Take each line from the material below that includes the string "https" and copy it.

§ Dataset excerpts:

■ ■ ■ ■

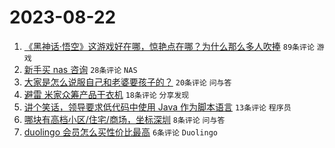 # 2023-08-22

1. [《黑神话·悟空》这游戏好在哪，惊艳点在哪？为什么那么多人吹捧](https://www.v2ex.com/t/967249) `89条评论` `游戏`
1. [新手买 nas 咨询](https://www.v2ex.com/t/967253) `28条评论` `NAS`
1. [大家是怎么说服自己和老婆要孩子的？](https://www.v2ex.com/t/967266) `20条评论` `问与答`
1. [避雷 米家众筹产品干衣机](https://www.v2ex.com/t/967256) `18条评论` `分享发现`
1. [讲个笑话，领导要求低代码中使用 Java 作为脚本语言](https://www.v2ex.com/t/967265) `13条评论` `程序员`
1. [哪块有高档小区/住宅/商场，坐标深圳](https://www.v2ex.com/t/967261) `8条评论` `问与答`
1. [duolingo 会员怎么买性价比最高](https://www.v2ex.com/t/967257) `6条评论` `Duolingo`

■ ■ ■ ■

§ Answer to this problem:
1. [《黑神话·悟空》这游戏好在哪，惊艳点在哪？为什么那么多人吹捧](https://www.v2ex.com/t/967249) `89条评论` `游戏`
1. [新手买 nas 咨询](https://www.v2ex.com/t/967253) `28条评论` `NAS`
1. [大家是怎么说服自己和老婆要孩子的？](https://www.v2ex.com/t/967266) `20条评论` `问与答`
1. [避雷 米家众筹产品干衣机](https://www.v2ex.com/t/967256) `18条评论` `分享发现`
1. [讲个笑话，领导要求低代码中使用 Java 作为脚本语言](https://www.v2ex.com/t/967265) `13条评论` `程序员`
1. [哪块有高档小区/住宅/商场，坐标深圳](https://www.v2ex.com/t/967261) `8条评论` `问与答`
1. [duolingo 会员怎么买性价比最高](https://www.v2ex.com/t/967257) `6条评论` `Duolingo`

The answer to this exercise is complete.